What this task involves
Can you write out every line from the start of the records below through the line containing "Over the last", leaving out any pictures?

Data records
————

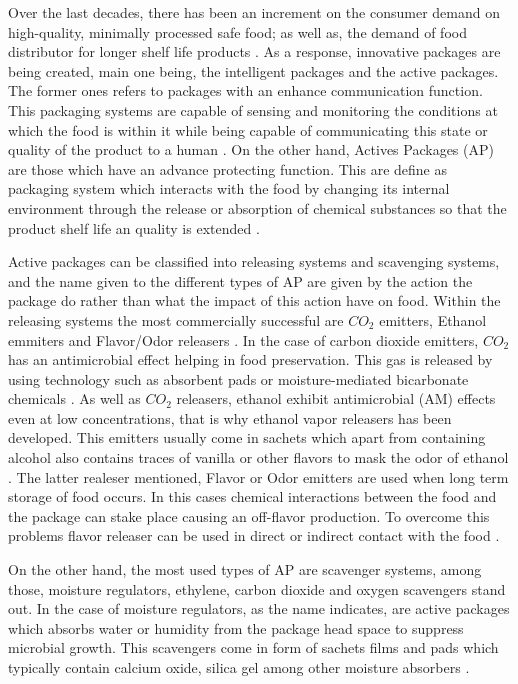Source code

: \begin{refsection}
 Over the last decades, there has been an increment on the consumer demand on high-quality, minimally processed safe food; as well as, the demand of  food distributor for longer shelf life products \cite{Yildirim2018ActivePackaging}.  As a response, innovative packages are being created, main one being, the intelligent packages and the active packages.  The former ones refers to packages with an enhance communication function.  This packaging systems are capable of sensing and monitoring the conditions at which the food is within it while being capable of communicating this state or quality of the product to a human \cites{Yam2005IntelligentApplications}{Kruijf2002ActiveAspects}. On the other hand, Actives Packages (AP) are those which have an advance protecting function. This are define as packaging system which interacts with the food by changing its internal environment through the release or absorption of chemical substances so that the product shelf life an quality is extended \cites{brody2001active}{Yildirim2018ActivePackaging}.
 
 Active packages can be classified into releasing systems and scavenging systems, and the name given to the different types of AP are given by the action the package do rather than what the impact of this action have on food. Within the releasing systems the most commercially successful are $CO_2$ emitters, Ethanol emmiters and Flavor/Odor releasers \cites{robertson2016food}{PereiradeAbreu2012ActiveIndustry}. In the case of carbon dioxide emitters, $CO_2$  has an antimicrobial effect helping in food preservation. This  gas is released by using technology such as absorbent pads or moisture-mediated bicarbonate chemicals \cite{Emanuel2019FoodPerspective}. As well as $CO_2$ releasers, ethanol exhibit antimicrobial (AM) effects even at low concentrations, that is why ethanol vapor releasers has been developed. This emitters usually come in sachets which apart from containing alcohol also contains traces of vanilla or other flavors to mask the odor of ethanol \cite{robertson2016food}. The latter realeser mentioned, Flavor or Odor emitters are used when long term storage of food occurs. In this cases chemical interactions between the food and the package can stake place causing an off-flavor production. To overcome this problems flavor releaser can be used in direct or indirect contact with the food \cite{Ahmed2017AFoods}.
 
On the other hand, the most used types of AP are scavenger systems, among those, moisture regulators, ethylene, carbon dioxide and oxygen scavengers stand out. In the case of moisture regulators, as the name indicates, are active packages which absorbs water or humidity from the package head space to suppress microbial growth. This scavengers come in form of sachets films and pads which typically contain calcium oxide, silica gel among other moisture absorbers \cite{Gaikwad2019MoistureApplications}. 


\end{refsection}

————

Task solution
Source code

: \begin{refsection}
 Over the last decades, there has been an increment on the consumer demand on high-quality, minimally processed safe food; as well as, the demand of  food distributor for longer shelf life products \cite{Yildirim2018ActivePackaging}.  As a response, innovative packages are being created, main one being, the intelligent packages and the active packages.  The former ones refers to packages with an enhance communication function.  This packaging systems are capable of sensing and monitoring the conditions at which the food is within it while being capable of communicating this state or quality of the product to a human \cites{Yam2005IntelligentApplications}{Kruijf2002ActiveAspects}. On the other hand, Actives Packages (AP) are those which have an advance protecting function. This are define as packaging system which interacts with the food by changing its internal environment through the release or absorption of chemical substances so that the product shelf life an quality is extended \cites{brody2001active}{Yildirim2018ActivePackaging}.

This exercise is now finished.